= Task to complete =
Where does the string "rupiah" occur in the entries below? Copy every line where it does.
======== Records
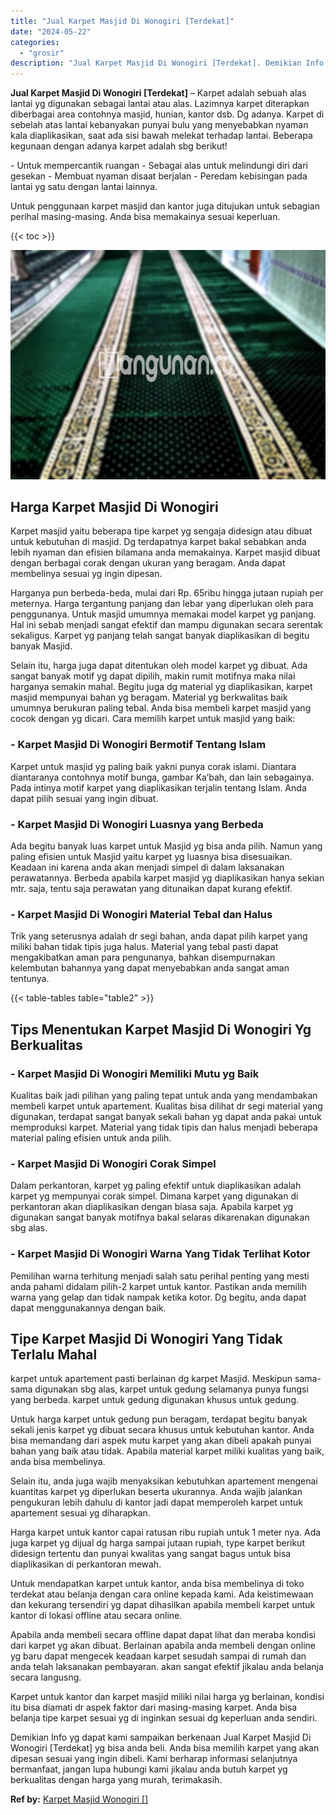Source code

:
```yaml
---
title: "Jual Karpet Masjid Di Wonogiri [Terdekat]"
date: "2024-05-22"
categories: 
  - "grosir"
description: "Jual Karpet Masjid Di Wonogiri [Terdekat]. Demikian Info yg dapat kami sampaikan berkenaan Jual Karpet Masjid Di Wonogiri [Terdekat] yg bisa anda beli. And..."
---
```


**Jual Karpet Masjid Di Wonogiri \[Terdekat\]** – Karpet adalah sebuah alas lantai yg digunakan sebagai lantai atau alas. Lazimnya karpet diterapkan diberbagai area contohnya masjid, hunian, kantor dsb. Dg adanya. Karpet di sebelah atas lantai kebanyakan punyai bulu yang menyebabkan nyaman kala diaplikasikan, saat ada sisi bawah melekat terhadap lantai. Beberapa kegunaan dengan adanya karpet adalah sbg berikut!

\- Untuk mempercantik ruangan - Sebagai alas untuk melindungi diri dari gesekan - Membuat nyaman disaat berjalan - Peredam kebisingan pada lantai yg satu dengan lantai lainnya.

Untuk penggunaan karpet masjid dan kantor juga ditujukan untuk sebagian perihal masing-masing. Anda bisa memakainya sesuai keperluan.

{{< toc >}}

![Jual Karpet Masjid Di Wonogiri [Terdekat]](/images/grosir-karpet-murah-54.png)

## Harga Karpet Masjid Di Wonogiri

Karpet masjid yaitu beberapa tipe karpet yg sengaja didesign atau dibuat untuk kebutuhan di masjid. Dg terdapatnya karpet bakal sebabkan anda lebih nyaman dan efisien bilamana anda memakainya. Karpet masjid dibuat dengan berbagai corak dengan ukuran yang beragam. Anda dapat membelinya sesuai yg ingin dipesan.

Harganya pun berbeda-beda, mulai dari Rp. 65ribu hingga jutaan rupiah per meternya. Harga tergantung panjang dan lebar yang diperlukan oleh para penggunanya. Untuk masjid umumnya memakai model karpet yg panjang. Hal ini sebab menjadi sangat efektif dan mampu digunakan secara serentak sekaligus. Karpet yg panjang telah sangat banyak diaplikasikan di begitu banyak Masjid.

Selain itu, harga juga dapat ditentukan oleh model karpet yg dibuat. Ada sangat banyak motif yg dapat dipilih, makin rumit motifnya maka nilai harganya semakin mahal. Begitu juga dg material yg diaplikasikan, karpet masjid mempunyai bahan yg beragam. Material yg berkwalitas baik umumnya berukuran paling tebal. Anda bisa membeli karpet masjid yang cocok dengan yg dicari. Cara memilih karpet untuk masjid yang baik:

### \- Karpet Masjid Di Wonogiri Bermotif Tentang Islam

Karpet untuk masjid yg paling baik yakni punya corak islami. Diantara diantaranya contohnya motif bunga, gambar Ka’bah, dan lain sebagainya. Pada intinya motif karpet yang diaplikasikan terjalin tentang Islam. Anda dapat pilih sesuai yang ingin dibuat.

### \- Karpet Masjid Di Wonogiri Luasnya yang Berbeda

Ada begitu banyak luas karpet untuk Masjid yg bisa anda pilih. Namun yang paling efisien untuk Masjid yaitu karpet yg luasnya bisa disesuaikan. Keadaan ini karena anda akan menjadi simpel di dalam laksanakan perawatannya. Berbeda apabila karpet masjid yg diaplikasikan hanya sekian mtr. saja, tentu saja perawatan yang ditunaikan dapat kurang efektif.

### \- Karpet Masjid Di Wonogiri Material Tebal dan Halus

Trik yang seterusnya adalah dr segi bahan, anda dapat pilih karpet yang miliki bahan tidak tipis juga halus. Material yang tebal pasti dapat mengakibatkan aman para pengunanya, bahkan disempurnakan kelembutan bahannya yang dapat menyebabkan anda sangat aman tentunya.

{{< table-tables table="table2" >}}

## Tips Menentukan Karpet Masjid Di Wonogiri Yg Berkualitas

### \- Karpet Masjid Di Wonogiri Memiliki Mutu yg Baik

Kualitas baik jadi pilihan yang paling tepat untuk anda yang mendambakan membeli karpet untuk apartement. Kualitas bisa dilihat dr segi material yang digunakan, terdapat sangat banyak sekali bahan yg dapat anda pakai untuk memproduksi karpet. Material yang tidak tipis dan halus menjadi beberapa material paling efisien untuk anda pilih.

### \- Karpet Masjid Di Wonogiri Corak Simpel

Dalam perkantoran, karpet yg paling efektif untuk diaplikasikan adalah karpet yg mempunyai corak simpel. Dimana karpet yang digunakan di perkantoran akan diaplikasikan dengan biasa saja. Apabila karpet yg digunakan sangat banyak motifnya bakal selaras dikarenakan digunakan sbg alas.

### \- Karpet Masjid Di Wonogiri Warna Yang Tidak Terlihat Kotor

Pemilihan warna terhitung menjadi salah satu perihal penting yang mesti anda pahami didalam pilih-2 karpet untuk kantor. Pastikan anda memilih warna yang gelap dan tidak nampak ketika kotor. Dg begitu, anda dapat dapat menggunakannya dengan baik.

## Tipe Karpet Masjid Di Wonogiri Yang Tidak Terlalu Mahal

karpet untuk apartement pasti berlainan dg karpet Masjid. Meskipun sama-sama digunakan sbg alas, karpet untuk gedung selamanya punya fungsi yang berbeda. karpet untuk gedung digunakan khusus untuk gedung.

Untuk harga karpet untuk gedung pun beragam, terdapat begitu banyak sekali jenis karpet yg dibuat secara khusus untuk kebutuhan kantor. Anda bisa memandang dari aspek mutu karpet yang akan dibeli apakah punyai bahan yang baik atau tidak. Apabila material karpet miliki kualitas yang baik, anda bisa membelinya.

Selain itu, anda juga wajib menyaksikan kebutuhkan apartement mengenai kuantitas karpet yg diperlukan beserta ukurannya. Anda wajib jalankan pengukuran lebih dahulu di kantor jadi dapat memperoleh karpet untuk apartement sesuai yg diharapkan.

Harga karpet untuk kantor capai ratusan ribu rupiah untuk 1 meter nya. Ada juga karpet yg dijual dg harga sampai jutaan rupiah, type karpet berikut didesign tertentu dan punyai kwalitas yang sangat bagus untuk bisa diaplikasikan di perkantoran mewah.

Untuk mendapatkan karpet untuk kantor, anda bisa membelinya di toko terdekat atau belanja dengan cara online kepada kami. Ada keistimewaan dan kekurang tersendiri yg dapat dihasilkan apabila membeli karpet untuk kantor di lokasi offline atau secara online.

Apabila anda membeli secara offline dapat dapat lihat dan meraba kondisi dari karpet yg akan dibuat. Berlainan apabila anda membeli dengan online yg baru dapat mengecek keadaan karpet sesudah sampai di rumah dan anda telah laksanakan pembayaran. akan sangat efektif jikalau anda belanja secara langusng.

Karpet untuk kantor dan karpet masjid miliki nilai harga yg berlainan, kondisi itu bisa diamati dr aspek faktor dari masing-masing karpet. Anda bisa belanja tipe karpet sesuai yg di inginkan sesuai dg keperluan anda sendiri.

Demikian Info yg dapat kami sampaikan berkenaan Jual Karpet Masjid Di Wonogiri \[Terdekat\] yg bisa anda beli. Anda bisa memilih karpet yang akan dipesan sesuai yang ingin dibeli. Kami berharap informasi selanjutnya bermanfaat, jangan lupa hubungi kami jikalau anda butuh karpet yg berkualitas dengan harga yang murah, terimakasih.

**Ref by:**  [Karpet Masjid Wonogiri []](https://id.wikipedia.org/wiki/Karpet)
================
= Written reply =
Harganya pun berbeda-beda, mulai dari Rp. 65ribu hingga jutaan rupiah per meternya. Harga tergantung panjang dan lebar yang diperlukan oleh para penggunanya. Untuk masjid umumnya memakai model karpet yg panjang. Hal ini sebab menjadi sangat efektif dan mampu digunakan secara serentak sekaligus. Karpet yg panjang telah sangat banyak diaplikasikan di begitu banyak Masjid.
Harga karpet untuk kantor capai ratusan ribu rupiah untuk 1 meter nya. Ada juga karpet yg dijual dg harga sampai jutaan rupiah, type karpet berikut didesign tertentu dan punyai kwalitas yang sangat bagus untuk bisa diaplikasikan di perkantoran mewah.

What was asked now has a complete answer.